*Your task*
A faithful copy is required of the lines from the top of the entries through the line that contains "Introducing the Hubble", both included, with no pictures.

*Data provided*
■ ■ ■ ■ ■
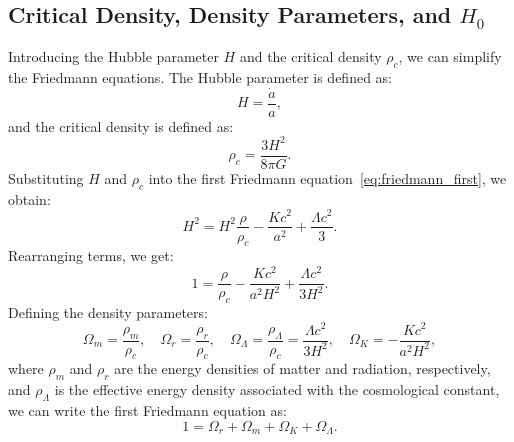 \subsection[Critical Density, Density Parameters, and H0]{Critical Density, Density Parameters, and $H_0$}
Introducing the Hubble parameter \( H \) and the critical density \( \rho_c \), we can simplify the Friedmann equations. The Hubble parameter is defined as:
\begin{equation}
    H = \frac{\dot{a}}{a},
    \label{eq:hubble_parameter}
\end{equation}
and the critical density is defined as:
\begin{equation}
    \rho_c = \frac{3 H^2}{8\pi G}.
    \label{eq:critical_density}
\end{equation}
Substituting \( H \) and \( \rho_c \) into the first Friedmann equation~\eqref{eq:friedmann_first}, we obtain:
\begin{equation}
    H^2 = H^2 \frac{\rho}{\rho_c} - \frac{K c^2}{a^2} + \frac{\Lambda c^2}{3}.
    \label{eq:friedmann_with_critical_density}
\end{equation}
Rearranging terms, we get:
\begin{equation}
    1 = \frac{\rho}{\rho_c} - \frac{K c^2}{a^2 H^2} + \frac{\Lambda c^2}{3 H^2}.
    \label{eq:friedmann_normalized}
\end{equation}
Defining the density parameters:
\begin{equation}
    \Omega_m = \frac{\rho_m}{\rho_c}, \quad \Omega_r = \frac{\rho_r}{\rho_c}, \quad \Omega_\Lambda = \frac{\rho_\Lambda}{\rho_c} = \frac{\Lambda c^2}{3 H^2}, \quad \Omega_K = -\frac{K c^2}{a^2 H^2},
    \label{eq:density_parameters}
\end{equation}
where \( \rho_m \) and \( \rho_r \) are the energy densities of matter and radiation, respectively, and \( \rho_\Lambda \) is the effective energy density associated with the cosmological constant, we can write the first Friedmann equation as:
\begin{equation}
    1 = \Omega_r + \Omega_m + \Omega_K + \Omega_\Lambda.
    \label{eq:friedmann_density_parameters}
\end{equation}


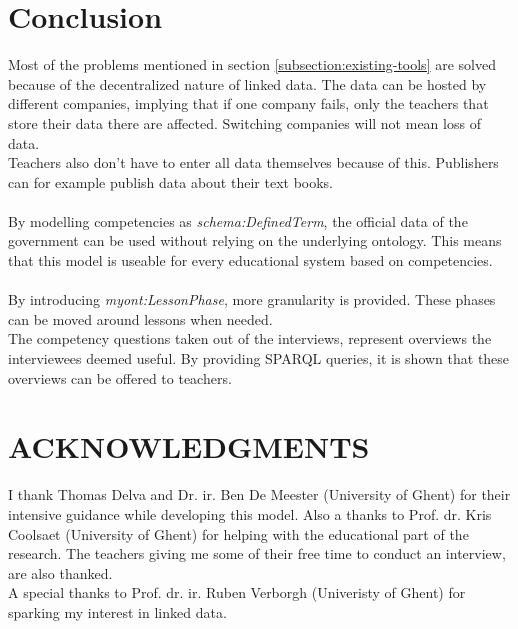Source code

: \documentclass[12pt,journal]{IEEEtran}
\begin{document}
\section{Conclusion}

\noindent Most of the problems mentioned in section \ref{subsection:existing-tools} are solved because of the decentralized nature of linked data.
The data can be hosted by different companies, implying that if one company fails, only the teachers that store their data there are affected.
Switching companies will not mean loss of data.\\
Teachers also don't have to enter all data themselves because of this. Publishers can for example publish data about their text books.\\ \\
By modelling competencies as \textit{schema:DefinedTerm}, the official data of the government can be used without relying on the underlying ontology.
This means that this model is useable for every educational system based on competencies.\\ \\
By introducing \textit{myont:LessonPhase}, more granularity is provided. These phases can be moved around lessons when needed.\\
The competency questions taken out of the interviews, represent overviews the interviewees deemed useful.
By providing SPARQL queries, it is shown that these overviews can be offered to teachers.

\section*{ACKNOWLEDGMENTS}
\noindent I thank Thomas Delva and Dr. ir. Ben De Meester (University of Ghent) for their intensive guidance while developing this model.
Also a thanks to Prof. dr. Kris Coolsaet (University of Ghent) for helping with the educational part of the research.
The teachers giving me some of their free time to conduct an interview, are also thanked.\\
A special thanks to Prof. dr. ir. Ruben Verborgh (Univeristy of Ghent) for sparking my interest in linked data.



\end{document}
■ ■ ■ ■ ■
*Finished task*
 \subsection[Critical Density, Density Parameters, and H0]{Critical Density, Density Parameters, and $H_0$}
Introducing the Hubble parameter \( H \) and the critical density \( \rho_c \), we can simplify the Friedmann equations. The Hubble parameter is defined as:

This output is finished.